Navy’s hockey teams currently play at the John McMullen Hockey Arena, which opened its doors in 2007 and replaced the picturesque Dahlgren Hall. Dahlgren, built in 1903, had the dual distinction of being one of the nation’s most unique arenas while having one of college hockey’s most unpredictable ice surfaces
Despite not playing at a well-known program, Strachan said of her career with Navy, “Really it’s more than I ever thought that I would get out of hockey.”
She cites hockey, and her captaining, as having a major shaping impact on her life. “I’ve realized that hockey is just a means of becoming the person that you want to be, which is really what sports is all about,” she said. “My leadership skills, my people skills, my understanding of how an organization and culture develop in a positive way, comes from being on a team.”
Strachan noted that you “can’t play winning hockey with only half the team happy,” and cultivates a team environment emphasizing the quality of life for her teammates and an emphasis on her own responsibility of service to them as their captain. An uncommon sentiment from an uncommon athlete.
The senior is as remarkable away from the rink. Late last year she was named the Academy’s sixth recipient of the Mitchell Scholarship. The nationwide scholarship is awarded annually and provides for one year of postgraduate study in Ireland for a select few American students. It’s named after former U.S. Senator George Mitchell of Maine, who had an integral role in negotiating peace in Northern Ireland.
Strachan majors in Weapons & Systems Engineering at Annapolis, and is in the top 5% of her class. She’s spent part of the last two summers working at the nearby Johns Hopkins Applied Physics Laboratories (APL). Strachan is working on a project to enhance 3-D printed prosthetic hands for children so they’re able to interact with touchscreens. Currently, most prosthetics can’t interact with touchscreens or more common household items that require the heat of a fingertip to activate.

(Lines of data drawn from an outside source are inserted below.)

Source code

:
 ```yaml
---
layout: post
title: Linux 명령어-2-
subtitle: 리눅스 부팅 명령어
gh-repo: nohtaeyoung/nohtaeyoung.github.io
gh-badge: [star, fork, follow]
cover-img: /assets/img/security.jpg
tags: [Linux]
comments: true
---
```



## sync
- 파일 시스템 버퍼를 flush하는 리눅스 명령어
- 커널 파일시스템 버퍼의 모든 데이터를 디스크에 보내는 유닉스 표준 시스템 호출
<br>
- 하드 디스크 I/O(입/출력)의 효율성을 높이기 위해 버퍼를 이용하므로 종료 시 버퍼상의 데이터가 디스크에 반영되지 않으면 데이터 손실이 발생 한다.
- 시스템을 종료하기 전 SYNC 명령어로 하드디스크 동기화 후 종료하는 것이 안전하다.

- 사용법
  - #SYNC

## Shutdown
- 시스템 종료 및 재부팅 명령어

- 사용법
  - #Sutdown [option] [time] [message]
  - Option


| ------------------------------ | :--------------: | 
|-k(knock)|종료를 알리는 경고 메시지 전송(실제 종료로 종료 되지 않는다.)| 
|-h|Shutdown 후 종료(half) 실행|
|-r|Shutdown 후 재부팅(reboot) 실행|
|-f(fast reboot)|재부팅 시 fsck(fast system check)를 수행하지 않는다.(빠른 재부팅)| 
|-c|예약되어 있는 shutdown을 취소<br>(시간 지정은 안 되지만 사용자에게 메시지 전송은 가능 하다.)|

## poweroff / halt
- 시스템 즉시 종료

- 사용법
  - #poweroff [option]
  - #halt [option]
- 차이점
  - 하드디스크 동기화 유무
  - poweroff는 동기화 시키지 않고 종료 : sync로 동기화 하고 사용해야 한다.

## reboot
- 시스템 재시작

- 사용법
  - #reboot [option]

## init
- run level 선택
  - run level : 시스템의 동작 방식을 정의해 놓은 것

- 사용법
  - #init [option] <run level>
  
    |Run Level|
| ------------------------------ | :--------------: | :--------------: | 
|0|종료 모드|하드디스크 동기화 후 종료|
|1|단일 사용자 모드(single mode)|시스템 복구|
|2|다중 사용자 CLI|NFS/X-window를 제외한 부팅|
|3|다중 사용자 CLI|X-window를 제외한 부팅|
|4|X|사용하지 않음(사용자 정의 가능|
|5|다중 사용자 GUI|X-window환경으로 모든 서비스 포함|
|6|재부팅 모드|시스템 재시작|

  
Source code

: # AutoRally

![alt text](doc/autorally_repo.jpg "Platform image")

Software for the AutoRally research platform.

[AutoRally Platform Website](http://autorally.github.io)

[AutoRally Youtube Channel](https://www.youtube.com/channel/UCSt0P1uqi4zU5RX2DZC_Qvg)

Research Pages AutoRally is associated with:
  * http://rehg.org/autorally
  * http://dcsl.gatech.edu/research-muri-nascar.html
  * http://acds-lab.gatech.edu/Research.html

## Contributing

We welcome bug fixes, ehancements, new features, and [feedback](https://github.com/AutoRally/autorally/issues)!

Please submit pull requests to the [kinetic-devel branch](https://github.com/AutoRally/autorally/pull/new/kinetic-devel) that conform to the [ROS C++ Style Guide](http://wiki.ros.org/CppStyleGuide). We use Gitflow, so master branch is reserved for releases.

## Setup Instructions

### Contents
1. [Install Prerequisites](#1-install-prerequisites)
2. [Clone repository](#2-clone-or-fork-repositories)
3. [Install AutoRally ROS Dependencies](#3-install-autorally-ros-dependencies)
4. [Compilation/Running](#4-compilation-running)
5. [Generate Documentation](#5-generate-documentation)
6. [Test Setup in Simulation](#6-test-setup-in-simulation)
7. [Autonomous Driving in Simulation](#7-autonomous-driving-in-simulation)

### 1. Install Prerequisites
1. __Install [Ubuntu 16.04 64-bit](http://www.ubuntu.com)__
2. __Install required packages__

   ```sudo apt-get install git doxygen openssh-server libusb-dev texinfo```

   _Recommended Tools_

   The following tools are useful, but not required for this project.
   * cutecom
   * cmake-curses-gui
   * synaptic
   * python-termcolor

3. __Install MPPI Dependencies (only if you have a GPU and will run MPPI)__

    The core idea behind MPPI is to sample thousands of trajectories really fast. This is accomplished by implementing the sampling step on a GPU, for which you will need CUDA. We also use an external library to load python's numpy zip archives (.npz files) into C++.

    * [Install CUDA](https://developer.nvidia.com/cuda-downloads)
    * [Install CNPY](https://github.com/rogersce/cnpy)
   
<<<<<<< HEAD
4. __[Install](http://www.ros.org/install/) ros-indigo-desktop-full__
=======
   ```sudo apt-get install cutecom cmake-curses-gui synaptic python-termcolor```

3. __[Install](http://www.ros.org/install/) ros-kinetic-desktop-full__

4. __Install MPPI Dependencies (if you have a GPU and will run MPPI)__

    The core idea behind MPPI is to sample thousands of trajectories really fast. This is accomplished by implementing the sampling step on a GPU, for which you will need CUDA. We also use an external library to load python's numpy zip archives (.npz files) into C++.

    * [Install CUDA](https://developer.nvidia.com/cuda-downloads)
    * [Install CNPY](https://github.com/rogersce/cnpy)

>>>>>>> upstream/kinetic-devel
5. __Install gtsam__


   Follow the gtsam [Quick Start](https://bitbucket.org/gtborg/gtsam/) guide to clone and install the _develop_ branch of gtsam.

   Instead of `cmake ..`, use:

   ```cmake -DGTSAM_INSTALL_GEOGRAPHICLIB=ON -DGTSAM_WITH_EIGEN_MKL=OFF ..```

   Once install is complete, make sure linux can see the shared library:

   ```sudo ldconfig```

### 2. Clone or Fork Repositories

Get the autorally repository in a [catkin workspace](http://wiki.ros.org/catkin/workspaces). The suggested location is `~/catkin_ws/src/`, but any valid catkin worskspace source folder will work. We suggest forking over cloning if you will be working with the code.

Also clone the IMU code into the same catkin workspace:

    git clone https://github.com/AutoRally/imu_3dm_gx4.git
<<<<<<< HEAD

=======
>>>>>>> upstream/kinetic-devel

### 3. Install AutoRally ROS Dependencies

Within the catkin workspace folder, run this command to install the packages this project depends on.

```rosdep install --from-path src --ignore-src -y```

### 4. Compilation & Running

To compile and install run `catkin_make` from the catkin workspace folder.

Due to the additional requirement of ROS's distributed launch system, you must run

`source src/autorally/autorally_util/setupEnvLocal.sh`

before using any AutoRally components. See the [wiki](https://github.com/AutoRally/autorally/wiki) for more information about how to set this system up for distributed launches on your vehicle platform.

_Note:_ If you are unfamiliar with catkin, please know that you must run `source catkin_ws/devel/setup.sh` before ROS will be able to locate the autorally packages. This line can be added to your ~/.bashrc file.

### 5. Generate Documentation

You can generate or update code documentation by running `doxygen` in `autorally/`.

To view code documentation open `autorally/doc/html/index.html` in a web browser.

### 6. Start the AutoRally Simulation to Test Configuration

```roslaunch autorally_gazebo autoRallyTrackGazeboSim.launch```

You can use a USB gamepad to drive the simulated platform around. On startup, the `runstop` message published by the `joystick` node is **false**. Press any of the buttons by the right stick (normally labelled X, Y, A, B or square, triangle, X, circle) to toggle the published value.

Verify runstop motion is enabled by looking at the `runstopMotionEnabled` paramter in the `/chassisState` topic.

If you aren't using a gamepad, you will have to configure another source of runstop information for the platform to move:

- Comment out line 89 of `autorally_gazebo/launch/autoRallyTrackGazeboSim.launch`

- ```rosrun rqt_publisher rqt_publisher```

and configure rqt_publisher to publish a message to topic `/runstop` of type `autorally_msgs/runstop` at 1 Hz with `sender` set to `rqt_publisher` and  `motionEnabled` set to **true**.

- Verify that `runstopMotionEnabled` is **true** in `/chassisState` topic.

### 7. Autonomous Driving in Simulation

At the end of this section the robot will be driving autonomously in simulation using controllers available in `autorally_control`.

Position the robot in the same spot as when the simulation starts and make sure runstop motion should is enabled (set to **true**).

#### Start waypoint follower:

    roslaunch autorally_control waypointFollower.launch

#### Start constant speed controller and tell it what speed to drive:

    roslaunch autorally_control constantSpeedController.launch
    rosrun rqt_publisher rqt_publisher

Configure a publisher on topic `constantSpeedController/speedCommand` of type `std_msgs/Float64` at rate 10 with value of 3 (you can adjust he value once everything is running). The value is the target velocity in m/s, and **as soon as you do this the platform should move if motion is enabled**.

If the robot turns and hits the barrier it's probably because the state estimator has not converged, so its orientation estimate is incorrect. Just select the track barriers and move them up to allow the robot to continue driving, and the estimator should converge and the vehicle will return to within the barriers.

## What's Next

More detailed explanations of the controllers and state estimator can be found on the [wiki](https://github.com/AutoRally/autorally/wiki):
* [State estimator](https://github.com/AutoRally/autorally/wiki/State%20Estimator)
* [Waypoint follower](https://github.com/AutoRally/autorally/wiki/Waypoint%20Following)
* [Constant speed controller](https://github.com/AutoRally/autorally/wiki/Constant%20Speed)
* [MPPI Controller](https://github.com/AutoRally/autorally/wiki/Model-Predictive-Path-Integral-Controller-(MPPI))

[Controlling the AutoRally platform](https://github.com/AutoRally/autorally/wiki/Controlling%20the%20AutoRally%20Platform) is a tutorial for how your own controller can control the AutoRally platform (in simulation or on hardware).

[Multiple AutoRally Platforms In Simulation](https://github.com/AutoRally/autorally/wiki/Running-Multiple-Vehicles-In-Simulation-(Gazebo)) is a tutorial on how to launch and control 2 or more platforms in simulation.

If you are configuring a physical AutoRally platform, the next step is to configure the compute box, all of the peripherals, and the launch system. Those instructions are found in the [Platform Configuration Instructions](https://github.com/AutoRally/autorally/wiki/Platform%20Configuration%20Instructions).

As part of the APL program she has worked extensively with wounded veterans at Washington’s Walter Reed Hospital National Military Medical Center. She’s worked on projects that include phantom limb stimulations and neurologically controlled prosthetics.
“It’s hard to complain when you see what they work through without complaining,” said Strachan of her time at Walter Reed. Her words are uncannily similar to those of the greatest hockey defenseman of all-time, Bobby Orr, who quietly spends thousands of hours helping those who struggle with disabilities. “What right do I have to complain…when you see the problems so many have?” Orr said in a 2013 interview with the Boston Globe.
Strachan’s interest in prosthetics is in part a result of her own struggle with synesthesia, a rare neurological condition in which one sense is perceived and then overlapped by others. When, for example, she interacts with a person, their personality and movement lend them different visual hues. Strachan can also perceive compass directions by their color.
Following her time at Hopkins in 2014, Strachan climbed Turkey’s Mount Ararat (16,854 feet). She has spent a month in the Alaskan wilderness backpacking as part of another summer to learn survival skills. While in Ireland, she’ll pursue the completion of her masters in biomedical, audio and signal imaging processing at the Dublin Institute of Technology. After that, she will return to the States and attend the Navy’s flight training school to train to become a pilot.
The Mitchell Scholarship, sometimes dubbed the Irish Rhodes Scholarship, has a 4% acceptance rate and its stated goals include “fostering intellectual achievement, leadership, and a commitment to public service and community.”
In the Midshipmen’s captain on the ice, Mitchell’s legacy has found the ideal representative.